Such an initiative has already gone into effect in the Muscat region, where staple food items in supermarkets have been set at uniform prices. Now PASFR hopes to put similar programmes into effect in other areas – a move it expects will ease the burden of rising food prices on the general public.
According to Rashid Al Masroori, the CEO of PASFR, a project for the establishment of uniform food prices has already been drafted. Speaking at the Al Roya Economic Forum, held in Muscat on May 26-27, Al Masroori presented a number of plans for the development of the agriculture sector.

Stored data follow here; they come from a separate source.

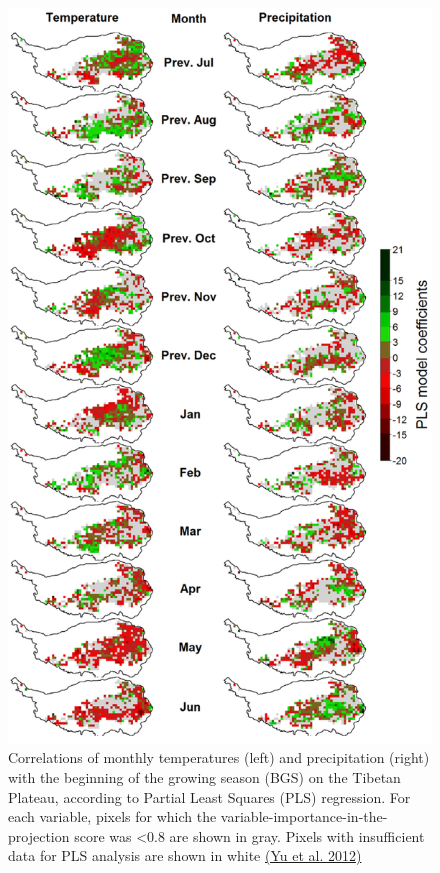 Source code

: \documentclass[
]{book}
\begin{document}
\begin{figure}
\centering
\includegraphics{pictures/PLS_Tibet_3.png}
\caption{Correlations of monthly temperatures (left) and precipitation (right) with the beginning of the growing season (BGS) on the Tibetan Plateau, according to Partial Least Squares (PLS) regression. For each variable, pixels for which the variable-importance-in-the-projection score was \textless0.8 are shown in gray. Pixels with insufficient data for PLS analysis are shown in white \href{https://journals.plos.org/plosone/article?id=10.1371/journal.pone.0049230}{(Yu et al. \protect\hyperlink{ref-yu2012seasonal}{2012})}}
\end{figure}
\end{document}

These include the construction of further facilities for grain storage, the creation of a fund to buy grains to be supplied to limited-income households, and an initiative to fix the price of animal feed, which would help stabilise the costs of eggs, meat and other animal-derived products.
Food security has long been an important issue for the Sultanate and for the wider region. Only 2% of land in the GCC – an area that continually suffers from water scarcity – is arable, which means that countries in the region have traditionally had a difficult time producing their own food, choosing instead to rely on imports for many staple items.

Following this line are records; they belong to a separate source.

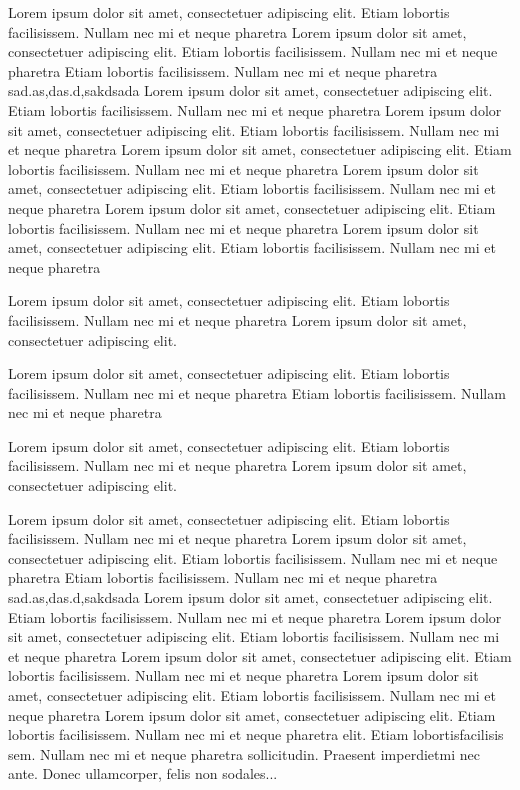 \documentclass[12pt,oneside,justify]{book}
\begin{document}
Lorem ipsum dolor sit amet, consectetuer adipiscing elit.  
Etiam lobortis facilisissem.  Nullam nec mi et neque pharetra  
Lorem ipsum dolor sit amet, consectetuer adipiscing elit.  
Etiam lobortis facilisissem.  Nullam nec mi et neque pharetra Etiam lobortis facilisissem.  Nullam nec mi et neque pharetra 
 sad.as,das.d,sakdsada
Lorem ipsum dolor sit amet, consectetuer adipiscing elit.  
Etiam lobortis facilisissem.  Nullam nec mi et neque pharetra  
Lorem ipsum dolor sit amet, consectetuer adipiscing elit.  
Etiam lobortis facilisissem.  Nullam nec mi et neque pharetra  
Lorem ipsum dolor sit amet, consectetuer adipiscing elit.  
Etiam lobortis facilisissem.  Nullam nec mi et neque pharetra  
Lorem ipsum dolor sit amet, consectetuer adipiscing elit.  
Etiam lobortis facilisissem.  Nullam nec mi et neque pharetra  
Lorem ipsum dolor sit amet, consectetuer adipiscing elit.  
Etiam lobortis facilisissem.  Nullam nec mi et neque pharetra   
Lorem ipsum dolor sit amet, consectetuer adipiscing elit.  
Etiam lobortis facilisissem.  Nullam nec mi et neque pharetra  
 
Lorem ipsum dolor sit amet, consectetuer adipiscing elit.  
Etiam lobortis facilisissem.  Nullam nec mi et neque pharetra Lorem ipsum dolor sit amet, consectetuer adipiscing elit.  
 
Lorem ipsum dolor sit amet, consectetuer adipiscing elit.  
Etiam lobortis facilisissem.  Nullam nec mi et neque pharetra Etiam lobortis facilisissem.  Nullam nec mi et neque pharetra  
 
Lorem ipsum dolor sit amet, consectetuer adipiscing elit.  
Etiam lobortis facilisissem.  Nullam nec mi et neque pharetra Lorem ipsum dolor sit amet, consectetuer adipiscing elit.  
 
Lorem ipsum dolor sit amet, consectetuer adipiscing elit.  
Etiam lobortis facilisissem.  Nullam nec mi et neque pharetra  
Lorem ipsum dolor sit amet, consectetuer adipiscing elit.  
Etiam lobortis facilisissem.  Nullam nec mi et neque pharetra Etiam lobortis facilisissem.  Nullam nec mi et neque pharetra 
 sad.as,das.d,sakdsada
Lorem ipsum dolor sit amet, consectetuer adipiscing elit.  
Etiam lobortis facilisissem.  Nullam nec mi et neque pharetra  
Lorem ipsum dolor sit amet, consectetuer adipiscing elit.  
Etiam lobortis facilisissem.  Nullam nec mi et neque pharetra  
Lorem ipsum dolor sit amet, consectetuer adipiscing elit.  
Etiam lobortis facilisissem.  Nullam nec mi et neque pharetra  
Lorem ipsum dolor sit amet, consectetuer adipiscing elit.  
Etiam lobortis facilisissem.  Nullam nec mi et neque pharetra  
Lorem ipsum dolor sit amet, consectetuer adipiscing elit.  
Etiam lobortis facilisissem.  Nullam nec mi et neque pharetra  elit.   Etiam  lobortisfacilisis sem.  Nullam nec mi et 
neque pharetra sollicitudin.  Praesent imperdietmi nec ante. 
Donec ullamcorper, felis non sodales...
 
\end{document}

Oman’s percentage of arable land is even lower than the average – 0.3%, according to 2009 statistics from the World Bank. The Sultanate imported $1.4bn worth of essential food products in 2010, Al Masroori said, adding that approximately 29% of average household expenditure went towards food that year.

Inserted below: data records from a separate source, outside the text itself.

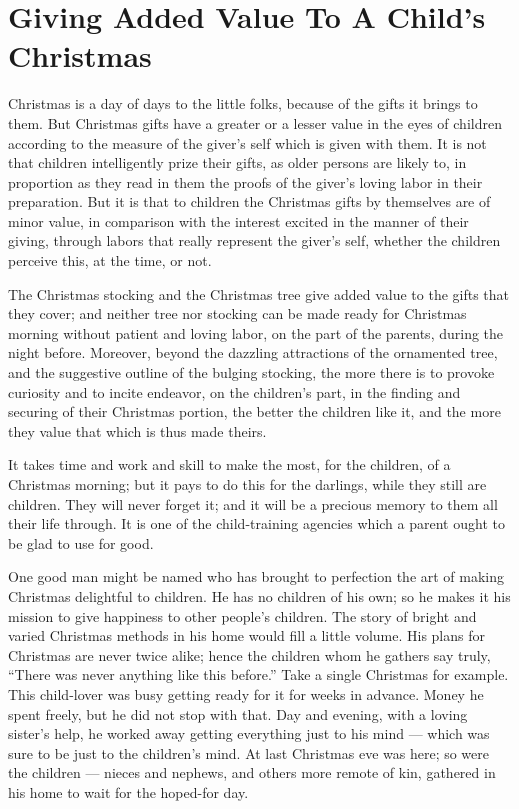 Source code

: \documentclass[
]{book}
\begin{document}
\hypertarget{giving-added-value-to-a-childs-christmas}{%
\chapter{Giving Added Value To A Child's Christmas}\label{giving-added-value-to-a-childs-christmas}}

Christmas is a day of days to the little folks, because of the gifts it brings to them. But Christmas gifts have a greater or a lesser value in the eyes of children according to the measure of the giver's self which is given with them. It is not that children intelligently prize their gifts, as older persons are likely to, in proportion as they read in them the proofs of the giver's loving labor in their preparation. But it is that to children the Christmas gifts by themselves are of minor value, in comparison with the interest excited in the manner of their giving, through labors that really represent the giver's self, whether the children perceive this, at the time, or not.

The Christmas stocking and the Christmas tree give added value to the gifts that they cover; and neither tree nor stocking can be made ready for Christmas morning without patient and loving labor, on the part of the parents, during the night before. Moreover, beyond the dazzling attractions of the ornamented tree, and the suggestive outline of the bulging stocking, the more there is to provoke curiosity and to incite endeavor, on the children's part, in the finding and securing of their Christmas portion, the better the children like it, and the more they value that which is thus made theirs.

It takes time and work and skill to make the most, for the children, of a Christmas morning; but it pays to do this for the darlings, while they still are children. They will never forget it; and it will be a precious memory to them all their life through. It is one of the child-training agencies which a parent ought to be glad to use for good.

One good man might be named who has brought to perfection the art of making Christmas delightful to children. He has no children of his own; so he makes it his mission to give happiness to other people's children. The story of bright and varied Christmas methods in his home would fill a little volume. His plans for Christmas are never twice alike; hence the children whom he gathers say truly, ``There was never anything like this before.'' Take a single Christmas for example. This child-lover was busy getting ready for it for weeks in advance. Money he spent freely, but he did not stop with that. Day and evening, with a loving sister's help, he worked away getting everything just to his mind --- which was sure to be just to the children's mind. At last Christmas eve was here; so were the children --- nieces and nephews, and others more remote of kin, gathered in his home to wait for the hoped-for day.
\end{document}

This has been identified by a number of international organisations as unsustainable food policy for the region: factors such as political unrest, rising inflation or global economic turmoil could reduce or cut off imports, leaving the region without enough food to sustain its population.
The major spike in the price of food imports in 2007-08, set off by supply-demand imbalances in an increasingly volatile global economy, proved to be a great burden for local economies and the population. In Oman, the dramatic price increases, combined with higher public spending, caused inflation to double from a rate of around 6.2% in 2007 to 12.4% in 2008, according to central bank figures.
While the inflation rate fell to 3.3% by 2010, the Sultanate still exercises caution, putting into effect measures that will mitigate the negative effects of similar jumps in food prices. Given that food imports to Oman are set to grow to $4.8bn by 2020 – up 269% from $1.3bn in 2007, according to the Economist Intelligence Unit – it is key for the Sultanate and other GCC countries to ensure the prices of imports and food staples remain stable.